Pensioni: con l’aumento dei requisiti rischio di 55.000 nuovi esodati

Francesco Rodorigo - Pensioni

Con l’aumento dei requisiti dal 2027 si rischiano 55.000 nuovi esodati. A lanciare l’allarme è la CGIL

Pensioni: con l'aumento dei requisiti rischio di 55.000 nuovi esodati

A gennaio del 2027 scatterà il primo aumento dell’età per la pensione. I requisiti per l’accesso alla pensione saliranno di tre mesi nell’arco di due anni.

Tale aumento potrebbe portare a circa 55.000 nuovi esodati.

A lanciare l’allarme è la CGIL, con la pubblicazione dell’ultima analisi dell’Osservatorio Previdenza della CGIL nazionale.

Lavoratori e lavoratrici che negli ultimi anni hanno aderito a misure di uscita anticipata dal lavoro rischiano di ritrovarsi senza reddito e senza contribuzione a causa dell’adeguamento automatico alla speranza di vita.

Pensioni: con l’aumento dei requisiti rischio di nuovi esodati

Come noto, a partire dal 1° gennaio del 2027 i requisiti per l’accesso alla pensione saliranno di tre mesi.

L’aumento è dovuto all’aggiornamento legato all’adeguamento alla speranza di vita nel Paese, un valore che, come certificato dall’Istat, con la fine dell’emergenza sanitaria è in aumento.

Il governo è intervenuto in Legge di Bilancio per limitare l’impatto di tale incremento, spalmandolo su più anni: non tre mesi subito, ma un mese in più dal 2027 e altri due mesi dal 2028.

Dal prossimo anno, dunque, l’età per la pensione di vecchiaia passerà a 67 anni e un mese. Lo stesso per la pensione anticipata ordinaria, con i requisiti che aumentano a 42 anni e 11 mesi di contributi per gli uomini e 41 anni e 11 mesi per le donne. Dal 2028, poi, saliranno di altri due mesi.

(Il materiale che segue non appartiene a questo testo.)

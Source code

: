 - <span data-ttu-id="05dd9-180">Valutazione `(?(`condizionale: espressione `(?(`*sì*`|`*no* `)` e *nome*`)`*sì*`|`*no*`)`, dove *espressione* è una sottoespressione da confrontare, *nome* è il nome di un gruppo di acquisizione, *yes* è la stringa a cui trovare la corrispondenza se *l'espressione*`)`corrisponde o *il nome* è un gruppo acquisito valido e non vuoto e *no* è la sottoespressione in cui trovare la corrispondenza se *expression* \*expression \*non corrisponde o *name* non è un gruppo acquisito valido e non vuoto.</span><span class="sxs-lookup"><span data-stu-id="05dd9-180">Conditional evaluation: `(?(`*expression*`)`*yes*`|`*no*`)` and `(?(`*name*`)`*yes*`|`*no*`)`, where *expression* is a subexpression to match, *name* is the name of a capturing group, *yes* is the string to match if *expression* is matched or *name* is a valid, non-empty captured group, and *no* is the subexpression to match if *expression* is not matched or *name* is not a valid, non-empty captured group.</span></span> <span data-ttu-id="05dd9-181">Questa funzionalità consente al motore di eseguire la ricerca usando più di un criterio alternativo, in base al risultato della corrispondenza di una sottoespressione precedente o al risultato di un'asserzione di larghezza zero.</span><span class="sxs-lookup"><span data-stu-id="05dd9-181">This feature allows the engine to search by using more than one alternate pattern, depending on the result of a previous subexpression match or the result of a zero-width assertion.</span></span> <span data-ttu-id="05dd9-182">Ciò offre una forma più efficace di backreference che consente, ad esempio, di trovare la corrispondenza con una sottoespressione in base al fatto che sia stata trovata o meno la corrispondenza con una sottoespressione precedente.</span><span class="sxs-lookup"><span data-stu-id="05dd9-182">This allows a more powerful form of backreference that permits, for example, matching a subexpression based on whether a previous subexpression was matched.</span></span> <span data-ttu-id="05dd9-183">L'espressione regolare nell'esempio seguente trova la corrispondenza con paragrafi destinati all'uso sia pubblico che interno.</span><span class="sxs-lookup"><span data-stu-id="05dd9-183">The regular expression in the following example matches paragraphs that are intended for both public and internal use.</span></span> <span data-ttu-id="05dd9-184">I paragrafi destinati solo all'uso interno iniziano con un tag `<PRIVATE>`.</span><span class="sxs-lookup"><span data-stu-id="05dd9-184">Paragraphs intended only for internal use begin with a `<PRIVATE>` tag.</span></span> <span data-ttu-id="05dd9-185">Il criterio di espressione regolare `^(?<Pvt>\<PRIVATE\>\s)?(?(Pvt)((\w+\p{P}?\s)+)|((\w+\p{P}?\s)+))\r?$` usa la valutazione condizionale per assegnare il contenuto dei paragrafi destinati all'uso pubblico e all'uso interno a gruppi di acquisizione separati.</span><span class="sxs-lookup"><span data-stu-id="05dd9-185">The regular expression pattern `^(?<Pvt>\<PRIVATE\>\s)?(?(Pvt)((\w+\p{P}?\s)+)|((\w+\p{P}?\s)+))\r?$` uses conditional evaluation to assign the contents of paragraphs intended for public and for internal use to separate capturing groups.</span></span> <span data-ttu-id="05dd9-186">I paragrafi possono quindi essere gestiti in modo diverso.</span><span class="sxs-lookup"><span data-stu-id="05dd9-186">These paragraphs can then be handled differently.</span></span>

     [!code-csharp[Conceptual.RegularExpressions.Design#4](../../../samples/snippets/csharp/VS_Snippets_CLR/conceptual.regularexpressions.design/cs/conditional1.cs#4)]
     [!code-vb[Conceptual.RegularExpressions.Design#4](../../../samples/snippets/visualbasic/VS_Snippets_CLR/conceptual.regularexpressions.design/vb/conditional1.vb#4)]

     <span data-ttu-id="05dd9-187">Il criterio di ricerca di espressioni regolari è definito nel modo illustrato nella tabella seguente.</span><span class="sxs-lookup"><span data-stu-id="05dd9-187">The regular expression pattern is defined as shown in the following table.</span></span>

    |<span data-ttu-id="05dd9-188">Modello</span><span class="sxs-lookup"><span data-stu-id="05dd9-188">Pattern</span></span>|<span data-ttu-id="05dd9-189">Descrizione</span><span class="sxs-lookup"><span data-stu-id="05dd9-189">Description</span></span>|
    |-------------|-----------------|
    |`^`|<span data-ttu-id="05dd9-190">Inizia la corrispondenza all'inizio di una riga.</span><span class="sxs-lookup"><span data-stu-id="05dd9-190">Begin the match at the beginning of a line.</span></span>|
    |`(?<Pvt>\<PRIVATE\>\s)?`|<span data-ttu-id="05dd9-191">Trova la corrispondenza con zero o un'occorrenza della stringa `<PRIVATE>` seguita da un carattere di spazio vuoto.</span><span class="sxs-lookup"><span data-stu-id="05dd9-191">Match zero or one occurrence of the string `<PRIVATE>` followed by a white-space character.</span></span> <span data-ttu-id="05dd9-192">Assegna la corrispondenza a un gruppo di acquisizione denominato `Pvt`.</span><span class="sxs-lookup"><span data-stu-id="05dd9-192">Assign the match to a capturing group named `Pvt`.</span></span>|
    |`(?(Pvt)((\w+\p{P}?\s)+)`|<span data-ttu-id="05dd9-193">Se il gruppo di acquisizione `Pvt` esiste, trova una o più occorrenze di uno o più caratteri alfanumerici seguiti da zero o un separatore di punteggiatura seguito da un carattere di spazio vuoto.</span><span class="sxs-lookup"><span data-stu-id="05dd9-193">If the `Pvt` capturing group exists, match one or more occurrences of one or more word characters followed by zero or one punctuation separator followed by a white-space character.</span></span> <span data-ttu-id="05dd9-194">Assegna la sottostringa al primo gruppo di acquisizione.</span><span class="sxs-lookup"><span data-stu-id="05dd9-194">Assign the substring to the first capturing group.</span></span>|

Un aumento che, sebbene spalmato nel tempo, rischia di creare nuovi esodati. È quanto emerge dall’ultima analisi dell’Osservatorio Previdenza della CGIL nazionale, che tiene conto delle modifiche introdotte dall’ultima Legge di Bilancio e dall’aggiornamento del Rapporto sulle tendenze di medio-lungo periodo del sistema pensionistico e socio-sanitario del MEF, documento quest’ultimo che tra le altre cose ha evidenziato anche il serio rischio di ulteriori aumenti dei requisiti per la pensione dal 2029.

Aumento età pensionabile: 55.000 nuovi esodati con gli aumenti dal 2027

Come si legge nell’analisi della CGIL, si tratta di un cambiamento che modifica radicalmente lo scenario su cui erano stati costruiti migliaia di accordi di uscita dal lavoro attraverso isopensione, contratti di espansione e Fondi di solidarietà sottoscritti fino al 31 dicembre 2025, quando non erano previsti aumenti, né nel 2027 né nel 2028 ed era più contenuta la stima per il 2029.

Una situazione che, spiega la CGIL, rischia di portare ad oltre 55.000 nuovi esodati: lavoratori e lavoratrici che negli ultimi anni hanno aderito a misure di uscita anticipata dal lavoro e che, a partire dal 2027, rischiano di ritrovarsi senza reddito e senza contribuzione a causa dell’adeguamento automatico alla speranza di vita.

L’effetto concreto è quello di dover inseguire requisiti pensionistici che continuano a spostarsi in avanti, con una nuova platea di esodati” si legge nella nota pubblicata sul sito del sindacato.

Il rischio è, dunque, quello di una nuova platea di esodati, “seppur con caratteristiche diverse rispetto al passato, con periodi scoperti pari a un mese nel 2027, due mesi nel 2028 e fino a quattro mesi dal 2029, durante le quali le persone coinvolte potrebbero non percepire né reddito né pensione”.

Senza interventi da parte del Governo, spiega Ezio Cigna, responsabile delle politiche previdenziali della CGIL nazionale, lavoratori e lavoratrici rischiano di trovarsi “con periodi di vuoto previdenziale senza assegno, senza contributi e senza alcuna tutela”. Si tratta nello specifico di oltre 23.000 lavoratori in isopensione, circa 4.000 con contratto di espansione e altri 28.000 usciti tramite i Fondi di solidarietà bilaterali.